Remote Site Reliability Engineer II - SaaS Platform
About the Role
We're hiring a Remote Site Reliability Engineer II to join our innovative team at Restaurant365. As a Remote Site Reliability Engineer II, you will play a crucial role in supporting and enhancing our cloud-based platform that revolutionizes the restaurant industry. This position offers an exciting opportunity to work with cutting-edge technologies while collaborating with cross-functional teams to ensure the reliability and performance of our SaaS solutions.
What You'll Do
- Respond to production incidents, perform triage and troubleshooting, and contribute to post-incident analysis.
- Identify and automate manual processes to improve efficiency and reduce risk.
- Enhance and evolve monitoring tools and platforms to improve observability.
- Promote and apply best practices for reliability, scalability, and performance across engineering.
- Implement and support cloud automation using Terraform, Ansible, or CloudFormation.
- Participate in on-call rotation, providing 24x7 support for incidents and contributing to root cause analysis.
- Research and remediate vulnerabilities in coordination with security teams.
- Maintain documentation of infrastructure, monitoring, runbooks, and incident response procedures.
Requirements
- BS in Computer Science, Information Systems, or related field (or equivalent experience).

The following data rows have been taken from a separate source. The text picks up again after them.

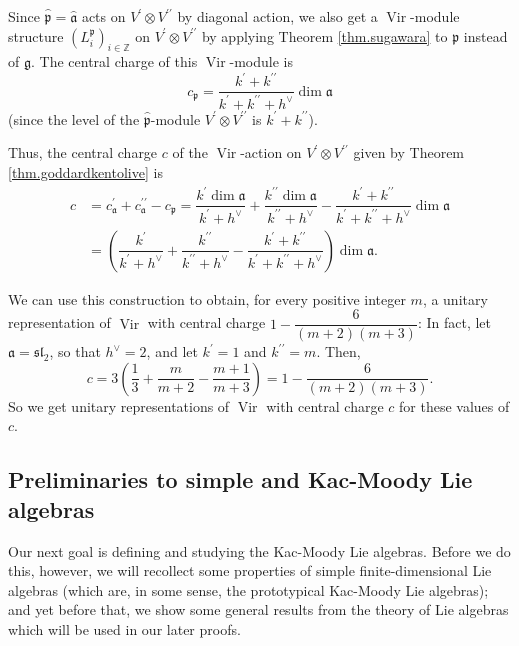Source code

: \documentclass[etingof-lie.tex]{subfiles}
\begin{document}
\begin{example}
Since $\widehat{\mathfrak{p}}=\widehat{\mathfrak{a}}$ acts on $V^{\prime
}\otimes V^{\prime\prime}$ by diagonal action, we also get a
$\operatorname*{Vir}$-module structure $\left(  L_{i}^{\mathfrak{p}}\right)
_{i\in\mathbb{Z}}$ on $V^{\prime}\otimes V^{\prime\prime}$ by applying Theorem
\ref{thm.sugawara} to $\mathfrak{p}$ instead of $\mathfrak{g}$. The central
charge of this $\operatorname*{Vir}$-module is
\[
c_{\mathfrak{p}}=\dfrac{k^{\prime}+k^{\prime\prime}}{k^{\prime}+k^{\prime
\prime}+h^{\vee}}\dim\mathfrak{a}%
\]
(since the level of the $\widehat{\mathfrak{p}}$-module $V^{\prime}\otimes
V^{\prime\prime}$ is $k^{\prime}+k^{\prime\prime}$).

Thus, the central charge $c$ of the $\operatorname*{Vir}$-action on
$V^{\prime}\otimes V^{\prime\prime}$ given by Theorem
\ref{thm.goddardkentolive} is%
\begin{align*}
c  &  =c_{\mathfrak{a}}^{\prime}+c_{\mathfrak{a}}^{\prime\prime}%
-c_{\mathfrak{p}}=\dfrac{k^{\prime}\dim\mathfrak{a}}{k^{\prime}+h^{\vee}%
}+\dfrac{k^{\prime\prime}\dim\mathfrak{a}}{k^{\prime\prime}+h^{\vee}}%
-\dfrac{k^{\prime}+k^{\prime\prime}}{k^{\prime}+k^{\prime\prime}+h^{\vee}}%
\dim\mathfrak{a}\\
&  =\left(  \dfrac{k^{\prime}}{k^{\prime}+h^{\vee}}+\dfrac{k^{\prime\prime}%
}{k^{\prime\prime}+h^{\vee}}-\dfrac{k^{\prime}+k^{\prime\prime}}{k^{\prime
}+k^{\prime\prime}+h^{\vee}}\right)  \dim\mathfrak{a}.
\end{align*}


We can use this construction to obtain, for every positive integer $m$, a
unitary representation of $\operatorname*{Vir}$ with central charge
$1-\dfrac{6}{\left(  m+2\right)  \left(  m+3\right)  }$: In fact, let
$\mathfrak{a}=\mathfrak{sl}_{2}$, so that $h^{\vee}=2$, and let $k^{\prime}=1$
and $k^{\prime\prime}=m$. Then,%
\[
c=3\left(  \dfrac{1}{3}+\dfrac{m}{m+2}-\dfrac{m+1}{m+3}\right)  =1-\dfrac
{6}{\left(  m+2\right)  \left(  m+3\right)  }.
\]
So we get unitary representations of $\operatorname*{Vir}$ with central charge
$c$ for these values of $c$.
\end{example}

\subsection{\label{subsect.prelims}Preliminaries to simple and Kac-Moody Lie
algebras}

Our next goal is defining and studying the Kac-Moody Lie algebras. Before we
do this, however, we will recollect some properties of simple
finite-dimensional Lie algebras (which are, in some sense, the prototypical
Kac-Moody Lie algebras); and yet before that, we show some general results
from the theory of Lie algebras which will be used in our later proofs.
\end{document}

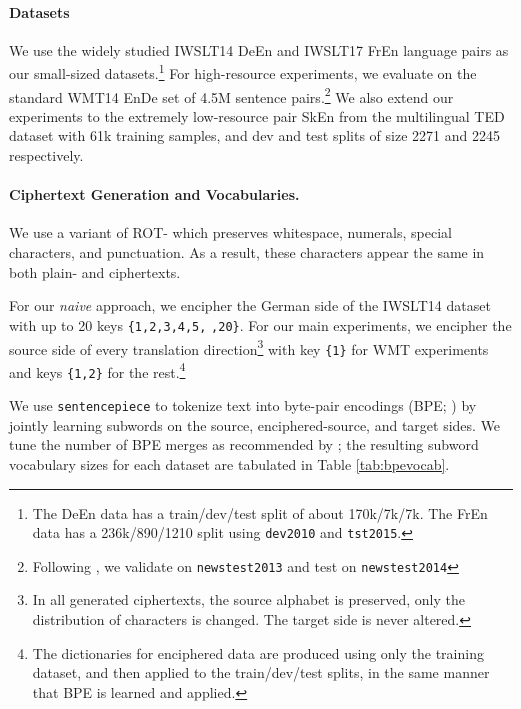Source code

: \documentclass[11pt]{article}
\begin{document}
\paragraph{Datasets} 
We use the widely studied IWSLT14 DeEn and IWSLT17 FrEn language pairs as our small-sized datasets.\footnote{The DeEn data has a train/dev/test split of about 170k/7k/7k. The FrEn data has a 236k/890/1210 split using \texttt{dev2010} and \texttt{tst2015}.}
For high-resource experiments, we evaluate on the standard WMT14 EnDe set of 4.5M sentence pairs.\footnote{Following \citet{vaswani2017attention}, we validate on \texttt{newstest2013} and test on \texttt{newstest2014}} 
We also extend our experiments to the extremely low-resource pair SkEn from the multilingual TED dataset \cite{qi-etal-2018-pre} with 61k training samples, and dev and test splits of size 2271 and 2245 respectively.

\paragraph{Ciphertext Generation and Vocabularies.} \label{sec:vocabs}
We use a variant of ROT- which preserves whitespace, numerals, special characters, and punctuation. 
As a result, these characters appear the same in both plain- and ciphertexts.

For our \emph{naive} approach, we encipher the German side of the IWSLT14 dataset with up to 20 keys \texttt{\{1,2,3,4,5,}  \texttt{,20\}}. For our main experiments, we encipher the source side of every translation direction\footnote{In all generated ciphertexts, the source alphabet is preserved, only the distribution of characters is changed. The target side is never altered.} with key \texttt{\{1\}} for WMT experiments and keys \texttt{\{1,2\}} for the rest.\footnote{The dictionaries for enciphered data are produced using only the training dataset, and then applied to the train/dev/test splits, in the same manner that BPE is learned and applied.}

We use \texttt{sentencepiece} \cite{kudo-richardson-2018-sentencepiece} to tokenize text into byte-pair encodings (BPE; \citealt{sennrich-etal-2016-neural}) by jointly learning subwords on the source, enciphered-source, and target sides.  
We tune the number of BPE merges as recommended by \citet{ding-etal-2019-call}; the resulting subword vocabulary sizes for each dataset are tabulated in Table \ref{tab:bpevocab}.
\end{document}
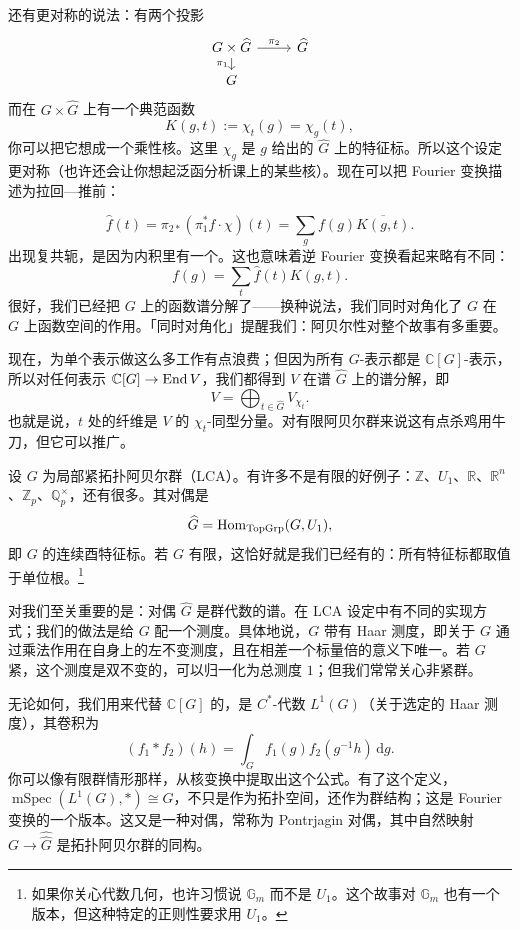 还有更对称的说法：有两个投影
\[
\begin{tikzcd}[row sep=small]
G\times\widehat{G}\arrow[r,"\pi_2"]\arrow[d,"\pi_1"'] & \widehat{G}\\
G &
\end{tikzcd}
\]
而在 $G\times\widehat{G}$ 上有一个典范函数
\[
K(g,t):=\chi_t(g)=\chi_g(t),
\]
你可以把它想成一个乘性核。这里 $\chi_g$ 是 $g$ 给出的 $\widehat{G}$ 上的特征标。所以这个设定更对称（也许还会让你想起泛函分析课上的某些核）。现在可以把 Fourier 变换描述为拉回—推前：


\[
\widehat{f}(t)=\pi_{2*}(\pi_1^*f\cdot\chi)(t)=\sum_{g}f(g)\overline{K(g,t)}.
\]
出现复共轭，是因为内积里有一个。这也意味着逆 Fourier 变换看起来略有不同：
\[
f(g)=\sum_{t}\widehat{f}(t)K(g,t).
\]
很好，我们已经把 $G$ 上的函数谱分解了——换种说法，我们同时对角化了 $G$ 在 $G$ 上函数空间的作用。「同时对角化」提醒我们：阿贝尔性对整个故事有多重要。

现在，为单个表示做这么多工作有点浪费；但因为所有 $G$-表示都是 $\mathbb{C}[G]$-表示，所以对任何表示 $\mathbb{C}[G]\to\operatorname{End} V$，我们都得到 $V$ 在谱 $\widehat{G}$ 上的谱分解，即
\[
V=\bigoplus_{t\in\widehat{G}}V_{\chi_t}.
\]
也就是说，$t$ 处的纤维是 $V$ 的 $\chi_t$-同型分量。对有限阿贝尔群来说这有点杀鸡用牛刀，但它可以推广。

设 $G$ 为局部紧拓扑阿贝尔群（LCA）。有许多不是有限的好例子：$\mathbb{Z}$、$U_1$、$\mathbb{R}$、$\mathbb{R}^n$、$\mathbb{Z}_p$、$\mathbb{Q}_p^\times$，还有很多。其对偶是
\[
\widehat{G}=\operatorname{Hom}_{\mathrm{TopGrp}}(G,U_1),
\]
即 $G$ 的连续酉特征标。若 $G$ 有限，这恰好就是我们已经有的：所有特征标都取值于单位根。\footnote{如果你关心代数几何，也许习惯说 $\mathbb{G}_m$ 而不是 $U_1$。这个故事对 $\mathbb{G}_m$ 也有一个版本，但这种特定的正则性要求用 $U_1$。}

对我们至关重要的是：对偶 $\widehat{G}$ 是群代数的谱。在 LCA 设定中有不同的实现方式；我们的做法是给 $G$ 配一个测度。具体地说，$G$ 带有 Haar 测度，即关于 $G$ 通过乘法作用在自身上的左不变测度，且在相差一个标量倍的意义下唯一。若 $G$ 紧，这个测度是双不变的，可以归一化为总测度 $1$；但我们常常关心非紧群。

无论如何，我们用来代替 $\mathbb{C}[G]$ 的，是 $C^*$-代数 $L^1(G)$（关于选定的 Haar 测度），其卷积为
\[
(f_1*f_2)(h)=\int_G f_1(g)f_2(g^{-1}h)\,\mathrm{d}g.
\]
你可以像有限群情形那样，从核变换中提取出这个公式。有了这个定义，
$\operatorname{mSpec}(L^1(G),*)\cong\widehat{G}$，不只是作为拓扑空间，还作为群结构；这是 Fourier 变换的一个版本。这又是一种对偶，常称为 Pontrjagin 对偶，其中自然映射 $G\to\widehat{\widehat{G}}$ 是拓扑阿贝尔群的同构。


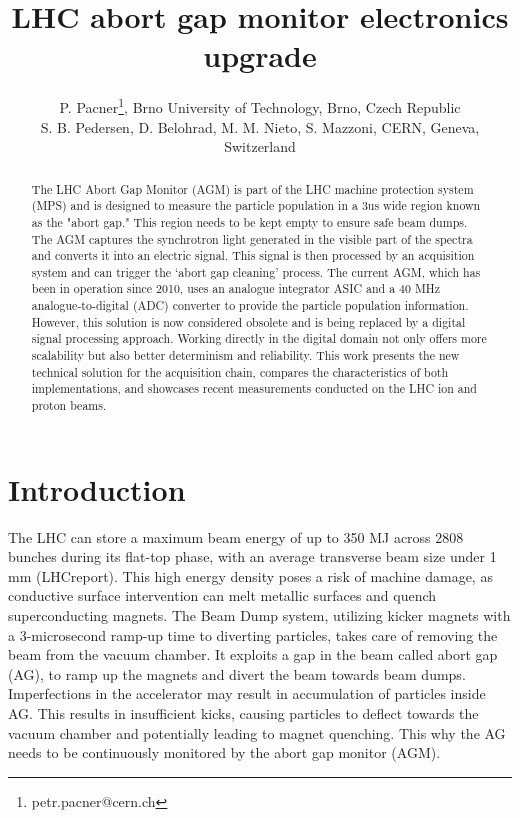 



\title{LHC abort gap monitor electronics upgrade}

\author{P. Pacner\thanks{petr.pacner@cern.ch}, Brno University of Technology, Brno, Czech Republic \\
		S. B. Pedersen, D. Belohrad, M. M. Nieto, S. Mazzoni, CERN, Geneva, Switzerland}
	
\maketitle

\begin{abstract}
    The LHC Abort Gap Monitor (AGM) is part of the LHC machine protection
    system (MPS) and is designed to measure the particle population in a 3us
    wide region known as the "abort gap." This region needs to be kept empty to
    ensure safe beam dumps. The AGM captures the synchrotron light generated in
    the visible part of the spectra and converts it into an electric signal.
    This signal is then processed by an acquisition system and can trigger the
    ‘abort gap cleaning’ process. The current AGM, which has been in operation
    since 2010, uses an analogue integrator ASIC and a 40 MHz
    analogue-to-digital (ADC) converter to provide the particle population
    information. However, this solution is now considered obsolete and is being
    replaced by a digital signal processing approach. Working directly in the
    digital domain not only offers more scalability but also better determinism
    and reliability. This work presents the new technical solution for the
    acquisition chain, compares the characteristics of both implementations,
    and showcases recent measurements conducted on the LHC ion and proton
    beams.
\end{abstract}

\section{Introduction}
The LHC can store a maximum beam energy of up to 350 MJ across 2808 bunches
during its flat-top phase, with an average transverse beam size under 1 mm
(LHCreport). This high energy density poses a risk of machine damage, as
conductive surface intervention can melt metallic surfaces and quench
superconducting magnets. The Beam Dump system, utilizing kicker magnets with a
3-microsecond ramp-up time to diverting particles, takes care of removing the beam
from the vacuum chamber. It exploits a gap in the beam called abort gap (AG),
to ramp up the magnets and divert the beam towards beam dumps.
Imperfections in the accelerator may result in accumulation of particles inside
AG. This results in insufficient kicks, causing particles to deflect
towards the vacuum chamber and potentially leading to magnet quenching. This
why the AG needs to be continuously monitored by the abort gap monitor (AGM).

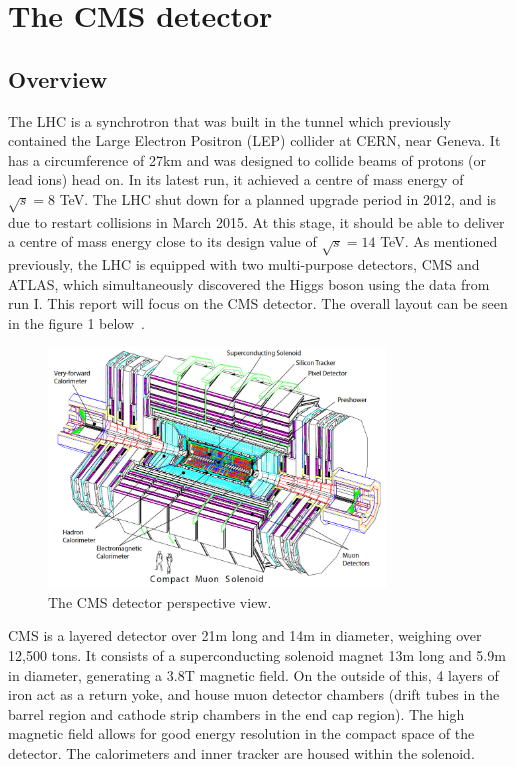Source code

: \documentclass[10pt]{article}
\begin{document}
\newpage

\section{The CMS detector}

\subsection{Overview}
The LHC is a synchrotron that was built in the tunnel which previously contained the Large Electron Positron (LEP) collider at CERN, near Geneva. It has a circumference of 27km and was designed to collide beams of protons (or lead ions) head on. In its latest run, it achieved a centre of mass energy of $\sqrt{s}=8$ TeV. The LHC shut down for a planned upgrade period in 2012, and is due to restart collisions in March 2015. At this stage, it should be able to deliver a centre of mass energy close to its design value of $\sqrt{s}=14$ TeV. 
As mentioned previously, the LHC is equipped with two multi-purpose detectors, CMS and ATLAS, which simultaneously discovered the Higgs boson using the data from run I. This report will focus on the CMS detector. The overall layout can be seen in the figure 1 below~\cite{CMSTDR}.
\begin{figure}[h]

  \centering
  \includegraphics[width=0.8\textwidth]{"CMSExploded"}
  \caption{The CMS detector perspective view.}
\end{figure}
CMS is a layered detector over 21m long and 14m in diameter, weighing over 12,500 tons. It consists of a superconducting solenoid magnet 13m long and 5.9m in diameter, generating a 3.8T magnetic field. On the outside of this, 4 layers of iron act as a return yoke, and house muon detector chambers (drift tubes in the barrel region and cathode strip chambers in the end cap region). The high magnetic field allows for good energy resolution in the compact space of the detector. The calorimeters and inner tracker are housed within the solenoid. 
\end{document}
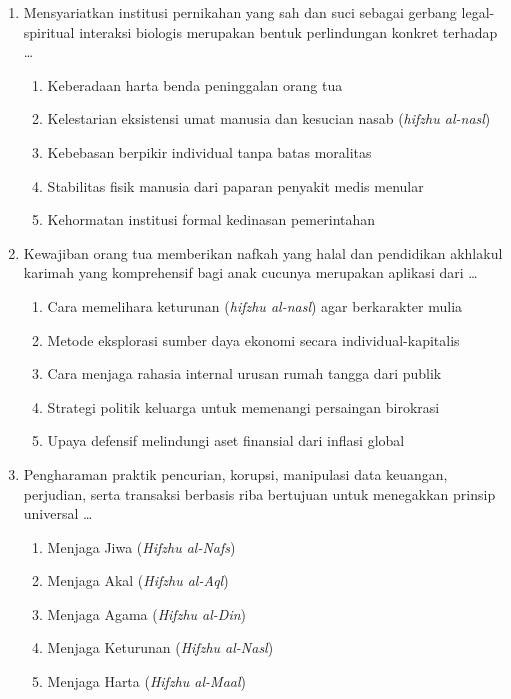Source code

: \documentclass[12pt,a4paper]{article}
\begin{document}
\begin{enumerate}[leftmargin=*]
\item Mensyariatkan institusi pernikahan yang sah dan suci sebagai gerbang legal-spiritual interaksi biologis merupakan bentuk perlindungan konkret terhadap \dots
    \begin{enumerate}[label=\alph*.]
        \item Keberadaan harta benda peninggalan orang tua
        \item Kelestarian eksistensi umat manusia dan kesucian nasab (\textit{hifzhu al-nasl})
        \item Kebebasan berpikir individual tanpa batas moralitas
        \item Stabilitas fisik manusia dari paparan penyakit medis menular
        \item Kehormatan institusi formal kedinasan pemerintahan
    \end{enumerate}

\item Kewajiban orang tua memberikan nafkah yang halal dan pendidikan akhlakul karimah yang komprehensif bagi anak cucunya merupakan aplikasi dari \dots
    \begin{enumerate}[label=\alph*.]
        \item Cara memelihara keturunan (\textit{hifzhu al-nasl}) agar berkarakter mulia
        \item Metode eksplorasi sumber daya ekonomi secara individual-kapitalis
        \item Cara menjaga rahasia internal urusan rumah tangga dari publik
        \item Strategi politik keluarga untuk memenangi persaingan birokrasi
        \item Upaya defensif melindungi aset finansial dari inflasi global
    \end{enumerate}

\item Pengharaman praktik pencurian, korupsi, manipulasi data keuangan, perjudian, serta transaksi berbasis riba bertujuan untuk menegakkan prinsip universal \dots
    \begin{enumerate}[label=\alph*.]
        \item Menjaga Jiwa (\textit{Hifzhu al-Nafs})
        \item Menjaga Akal (\textit{Hifzhu al-Aql})
        \item Menjaga Agama (\textit{Hifzhu al-Din})
        \item Menjaga Keturunan (\textit{Hifzhu al-Nasl})
        \item Menjaga Harta (\textit{Hifzhu al-Maal})
    \end{enumerate}


\end{enumerate}
\end{document}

- 2–4 years of experience in site reliability engineering, DevOps, or cloud operations.
- Experience with cloud platforms (Azure or AWS), including services such as AKS, ECS/EKS, Functions/Lambda, S3, and Blob storage.
- Proficiency with infrastructure-as-code and automation (Terraform, Ansible, YAML, Python, Bash, PowerShell).
- Strong Linux engineering skills; working knowledge of Windows administration.
- Experience supporting production environments and participating in on-call rotations.
- Familiarity with web servers and middleware (Nginx, Apache Tomcat).
- Strong written, oral, and interpersonal communication skills.
Nice to Have
- Experience with monitoring tools (Prometheus, Grafana, ELK, Site24x7, Nagios).
- Knowledge of performance analysis and system vulnerability remediation.
- Cloud certification (AWS or Azure) preferred.
- Familiarity with restaurant industry SaaS platforms and customer-facing applications.
What We Offer
- Salary range of $98,583-$138,016 annually.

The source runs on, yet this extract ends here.